Melalui maklumatnya tersebut, para guru besar pun menyampaikan desakannya kepada Presiden RI, Prabowo Subianto, agar segera mengevaluasi dan mempertimbangkan figur kepemimpinan pada Kementerian Kesehatan (Kemenkes). 

Pihak Kemenkes diduga telah melewati batas kewenangan sektoral dan mengambil alih fungsi pendidikan tinggi. Disamping itu, menjalankan kebijakan RSPPU yang bertentangan dengan sistem akademik nasional.

“Merusak integritas keilmuan dan otonomi profesi medis, serta mengabaikan prinsip etik, transparansi, dan kolaborasi dalam perumusan kebijakan publik,” katanya.

Selain itu, pada guru besar untuk pun meminta agar DPR RI turut membentuk Panitia Khusus (Pansus) Reformasi Kesehatan Nasional, guna menyelidiki dampak kebijakan Kemenkes terhadap sistem pendidikan dokter, tata kelola RS vertikal, serta hubungan lintas kementerian dan antar institusi negara.

“Kami, para Guru Besar dan Akademisi Fakultas Kedokteran Universitas Padjadjaran, dengan rasa tanggung jawab intelektual, moral, dan profesional yang tinggi terhadap masa depan pendidikan kedokteran dan kualitas pelayanan kesehatan bangsa, menyampaikan keprihatinan mendalam atas arah kebijakan Kementerian Kesehatan saat ini,” tegas isi maklumat.

Entzauberung: Demi Pasar dan Kekuasaan

Melalui Maklumat Padjadjaran, para gurus besar pun menegaskan bahwa pendidikan kedokteran bukan hanya proses teknis mencetak tenaga kerja, tetapi pada dasarnya merupakan tindakan merawat kehidupan.

“Setiap lulusan bukan hanya membawa kompetensi, tetapi juga nurani, tanggung jawab, dan kepercayaan publik,” katanya.

Dari perspektif sosiologi profesi, institusi kedokteran berdiri di atas kontrak sosial antara masyarakat dan negara, yang memberi wewenang kepada profesi untuk melayani dengan etika, bukan sekadar memenuhi target administratif.

“Ketika negara secara sepihak melemahkan kolegium, mengintervensi universitas, dan memindahkan proses pendidikan dari ruang akademik ke birokrasi, maka yang terjadi adalah pengkhianatan terhadap etika sosial profesi.

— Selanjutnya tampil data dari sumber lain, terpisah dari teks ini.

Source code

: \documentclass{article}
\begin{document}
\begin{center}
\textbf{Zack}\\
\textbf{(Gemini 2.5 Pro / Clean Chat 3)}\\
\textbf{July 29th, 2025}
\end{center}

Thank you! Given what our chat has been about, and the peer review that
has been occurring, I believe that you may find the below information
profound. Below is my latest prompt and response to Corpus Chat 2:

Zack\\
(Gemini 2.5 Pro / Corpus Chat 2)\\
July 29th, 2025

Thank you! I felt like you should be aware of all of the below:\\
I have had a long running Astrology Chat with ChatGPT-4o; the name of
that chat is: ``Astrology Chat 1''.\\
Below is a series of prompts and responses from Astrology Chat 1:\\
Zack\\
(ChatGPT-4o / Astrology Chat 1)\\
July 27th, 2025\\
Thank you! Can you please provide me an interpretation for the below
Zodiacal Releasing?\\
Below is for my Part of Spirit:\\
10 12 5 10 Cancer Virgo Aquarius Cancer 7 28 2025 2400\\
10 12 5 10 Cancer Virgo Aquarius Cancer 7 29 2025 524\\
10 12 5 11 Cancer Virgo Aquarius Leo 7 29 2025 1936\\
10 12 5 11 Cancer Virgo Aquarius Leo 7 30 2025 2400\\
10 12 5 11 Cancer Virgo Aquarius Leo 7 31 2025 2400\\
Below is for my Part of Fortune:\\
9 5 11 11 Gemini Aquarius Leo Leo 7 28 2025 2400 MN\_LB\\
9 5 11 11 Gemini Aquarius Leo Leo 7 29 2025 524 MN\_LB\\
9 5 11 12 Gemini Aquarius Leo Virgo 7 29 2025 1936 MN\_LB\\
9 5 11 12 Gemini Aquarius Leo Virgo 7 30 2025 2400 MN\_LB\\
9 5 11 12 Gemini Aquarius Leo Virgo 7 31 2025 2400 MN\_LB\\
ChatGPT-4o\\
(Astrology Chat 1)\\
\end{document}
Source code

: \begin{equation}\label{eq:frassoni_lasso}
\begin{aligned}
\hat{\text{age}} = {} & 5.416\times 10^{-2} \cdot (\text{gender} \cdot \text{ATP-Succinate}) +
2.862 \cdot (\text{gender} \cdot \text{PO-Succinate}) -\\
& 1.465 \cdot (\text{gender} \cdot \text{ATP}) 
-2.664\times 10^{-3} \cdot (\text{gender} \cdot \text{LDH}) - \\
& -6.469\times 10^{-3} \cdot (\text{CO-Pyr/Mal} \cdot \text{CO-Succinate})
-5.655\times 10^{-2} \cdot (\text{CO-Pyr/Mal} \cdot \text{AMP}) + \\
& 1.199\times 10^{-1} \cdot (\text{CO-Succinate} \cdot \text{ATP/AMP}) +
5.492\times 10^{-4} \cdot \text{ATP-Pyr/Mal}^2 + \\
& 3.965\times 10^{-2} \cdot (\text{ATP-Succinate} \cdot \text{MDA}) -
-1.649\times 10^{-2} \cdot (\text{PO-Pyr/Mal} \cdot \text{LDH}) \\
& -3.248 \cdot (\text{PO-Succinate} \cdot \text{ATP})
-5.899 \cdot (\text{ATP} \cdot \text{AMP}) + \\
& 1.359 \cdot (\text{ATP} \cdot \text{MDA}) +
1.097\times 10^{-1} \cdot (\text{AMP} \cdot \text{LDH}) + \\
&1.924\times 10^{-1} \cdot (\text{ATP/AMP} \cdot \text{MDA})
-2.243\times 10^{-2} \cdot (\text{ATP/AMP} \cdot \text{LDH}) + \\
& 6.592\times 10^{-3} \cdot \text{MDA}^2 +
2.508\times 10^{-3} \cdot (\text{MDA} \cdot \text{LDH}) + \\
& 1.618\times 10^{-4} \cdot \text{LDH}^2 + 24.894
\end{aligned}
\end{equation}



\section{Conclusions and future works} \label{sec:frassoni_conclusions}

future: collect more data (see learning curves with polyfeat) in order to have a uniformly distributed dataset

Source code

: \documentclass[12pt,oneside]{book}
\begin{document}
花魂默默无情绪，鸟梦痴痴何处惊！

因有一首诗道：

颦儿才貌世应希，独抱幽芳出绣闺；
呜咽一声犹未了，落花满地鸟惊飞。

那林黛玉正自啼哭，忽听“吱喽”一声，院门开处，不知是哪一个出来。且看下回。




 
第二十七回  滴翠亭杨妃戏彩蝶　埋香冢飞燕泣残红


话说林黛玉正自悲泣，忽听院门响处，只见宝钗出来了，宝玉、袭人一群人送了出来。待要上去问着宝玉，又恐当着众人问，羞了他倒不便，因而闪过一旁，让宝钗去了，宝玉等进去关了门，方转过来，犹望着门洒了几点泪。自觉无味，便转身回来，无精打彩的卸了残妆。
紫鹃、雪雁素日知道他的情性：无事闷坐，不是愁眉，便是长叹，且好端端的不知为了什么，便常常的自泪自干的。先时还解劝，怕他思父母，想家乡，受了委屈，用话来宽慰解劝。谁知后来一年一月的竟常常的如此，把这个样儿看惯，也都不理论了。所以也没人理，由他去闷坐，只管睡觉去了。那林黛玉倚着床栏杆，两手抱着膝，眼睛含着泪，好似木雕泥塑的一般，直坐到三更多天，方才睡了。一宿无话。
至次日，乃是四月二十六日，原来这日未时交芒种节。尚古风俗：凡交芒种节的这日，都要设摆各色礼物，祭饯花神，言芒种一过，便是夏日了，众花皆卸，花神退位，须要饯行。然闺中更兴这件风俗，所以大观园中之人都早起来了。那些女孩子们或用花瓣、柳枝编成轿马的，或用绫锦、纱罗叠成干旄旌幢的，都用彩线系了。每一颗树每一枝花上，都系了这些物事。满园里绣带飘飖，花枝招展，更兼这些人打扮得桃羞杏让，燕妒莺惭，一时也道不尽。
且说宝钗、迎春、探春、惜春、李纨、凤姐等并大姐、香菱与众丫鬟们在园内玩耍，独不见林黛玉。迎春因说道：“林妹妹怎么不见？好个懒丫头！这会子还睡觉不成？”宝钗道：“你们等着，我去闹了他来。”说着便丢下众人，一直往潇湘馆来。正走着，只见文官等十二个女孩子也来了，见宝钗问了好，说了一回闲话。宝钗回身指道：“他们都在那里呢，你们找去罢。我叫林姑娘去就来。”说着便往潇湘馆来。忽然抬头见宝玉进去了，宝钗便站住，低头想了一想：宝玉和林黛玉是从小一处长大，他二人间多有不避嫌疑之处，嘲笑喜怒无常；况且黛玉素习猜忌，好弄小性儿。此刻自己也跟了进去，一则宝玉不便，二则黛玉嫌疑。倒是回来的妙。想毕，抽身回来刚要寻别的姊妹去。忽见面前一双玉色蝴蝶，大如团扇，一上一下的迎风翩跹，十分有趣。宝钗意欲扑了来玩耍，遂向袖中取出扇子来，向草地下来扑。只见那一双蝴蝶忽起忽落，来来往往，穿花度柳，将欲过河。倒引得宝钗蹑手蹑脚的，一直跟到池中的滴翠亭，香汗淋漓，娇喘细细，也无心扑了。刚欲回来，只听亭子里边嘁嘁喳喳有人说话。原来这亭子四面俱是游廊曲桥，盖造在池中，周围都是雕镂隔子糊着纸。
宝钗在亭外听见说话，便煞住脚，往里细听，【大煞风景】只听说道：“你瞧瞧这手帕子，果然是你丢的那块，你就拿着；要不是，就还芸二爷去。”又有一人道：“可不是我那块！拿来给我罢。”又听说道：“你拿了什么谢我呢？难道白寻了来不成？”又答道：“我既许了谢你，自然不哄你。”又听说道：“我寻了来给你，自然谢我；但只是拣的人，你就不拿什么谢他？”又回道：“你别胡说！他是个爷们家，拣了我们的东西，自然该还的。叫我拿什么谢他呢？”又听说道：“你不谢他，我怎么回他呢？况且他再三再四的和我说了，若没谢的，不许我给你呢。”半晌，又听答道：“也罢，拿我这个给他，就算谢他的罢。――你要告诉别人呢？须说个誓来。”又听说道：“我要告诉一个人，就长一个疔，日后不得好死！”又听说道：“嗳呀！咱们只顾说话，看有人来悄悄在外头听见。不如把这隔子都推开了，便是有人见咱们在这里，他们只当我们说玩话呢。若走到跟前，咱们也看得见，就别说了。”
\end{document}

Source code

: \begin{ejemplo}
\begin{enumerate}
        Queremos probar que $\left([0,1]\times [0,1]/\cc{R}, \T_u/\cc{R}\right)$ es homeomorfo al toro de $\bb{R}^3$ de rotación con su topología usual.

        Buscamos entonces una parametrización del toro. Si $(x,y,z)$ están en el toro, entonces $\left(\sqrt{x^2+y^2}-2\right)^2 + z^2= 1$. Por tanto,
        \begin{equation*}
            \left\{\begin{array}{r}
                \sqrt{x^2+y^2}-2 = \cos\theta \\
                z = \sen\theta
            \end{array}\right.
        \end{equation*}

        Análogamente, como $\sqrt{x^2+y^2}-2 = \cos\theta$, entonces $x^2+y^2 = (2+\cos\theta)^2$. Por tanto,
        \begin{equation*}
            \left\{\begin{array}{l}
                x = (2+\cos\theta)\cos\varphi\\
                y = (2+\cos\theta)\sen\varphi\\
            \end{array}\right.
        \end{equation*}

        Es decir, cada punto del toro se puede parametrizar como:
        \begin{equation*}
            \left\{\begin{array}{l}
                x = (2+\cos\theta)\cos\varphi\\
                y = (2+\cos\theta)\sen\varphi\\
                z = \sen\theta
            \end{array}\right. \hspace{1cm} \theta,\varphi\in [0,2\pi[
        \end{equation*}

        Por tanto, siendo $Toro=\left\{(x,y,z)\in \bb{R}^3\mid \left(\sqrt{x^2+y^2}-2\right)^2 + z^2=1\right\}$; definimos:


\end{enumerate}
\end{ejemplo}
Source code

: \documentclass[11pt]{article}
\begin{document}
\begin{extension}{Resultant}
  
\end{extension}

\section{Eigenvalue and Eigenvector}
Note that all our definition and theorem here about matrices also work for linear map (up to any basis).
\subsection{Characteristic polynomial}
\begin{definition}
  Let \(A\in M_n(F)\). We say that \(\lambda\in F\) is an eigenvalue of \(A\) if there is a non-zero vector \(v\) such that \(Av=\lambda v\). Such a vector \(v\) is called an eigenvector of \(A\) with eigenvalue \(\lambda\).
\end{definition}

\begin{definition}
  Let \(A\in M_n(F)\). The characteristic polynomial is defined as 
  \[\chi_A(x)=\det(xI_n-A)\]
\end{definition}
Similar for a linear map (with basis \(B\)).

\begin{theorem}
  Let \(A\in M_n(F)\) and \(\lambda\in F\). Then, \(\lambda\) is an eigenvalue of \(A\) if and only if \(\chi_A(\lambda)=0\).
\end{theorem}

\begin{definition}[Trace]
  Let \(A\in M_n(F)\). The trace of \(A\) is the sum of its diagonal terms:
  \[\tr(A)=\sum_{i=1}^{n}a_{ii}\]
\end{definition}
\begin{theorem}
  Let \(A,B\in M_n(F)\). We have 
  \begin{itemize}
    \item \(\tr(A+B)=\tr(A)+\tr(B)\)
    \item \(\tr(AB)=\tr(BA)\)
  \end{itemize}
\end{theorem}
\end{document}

Kita menyaksikan apa yang disebut Max Weber sebagai “Entzauberung” – hilangnya kesakralan ilmu dan pengabdian akibat rasionalitas instrumentalis”.

Lebih jauh, ketika negara mengubah rumah sakit pendidikan menjadi pusat produksi dan deregulasi kompetensi, tanpa ruang akademik, maka profesi medis tidak lagi menjadi pilar peradaban, melainkan alat sistem kekuasaan dan pasar.

“Dari perspektif filsafat pelayanan publik dan pendidikan tinggi, negara memiliki tanggung jawab utama untuk menghormati martabat manusia dan menjamin bahwa pendidikan tenaga medis dijalankan dengan landasan etik, altruisme, profesionalisme, pengabdian, dan ilmu pengetahuan yang sahih”.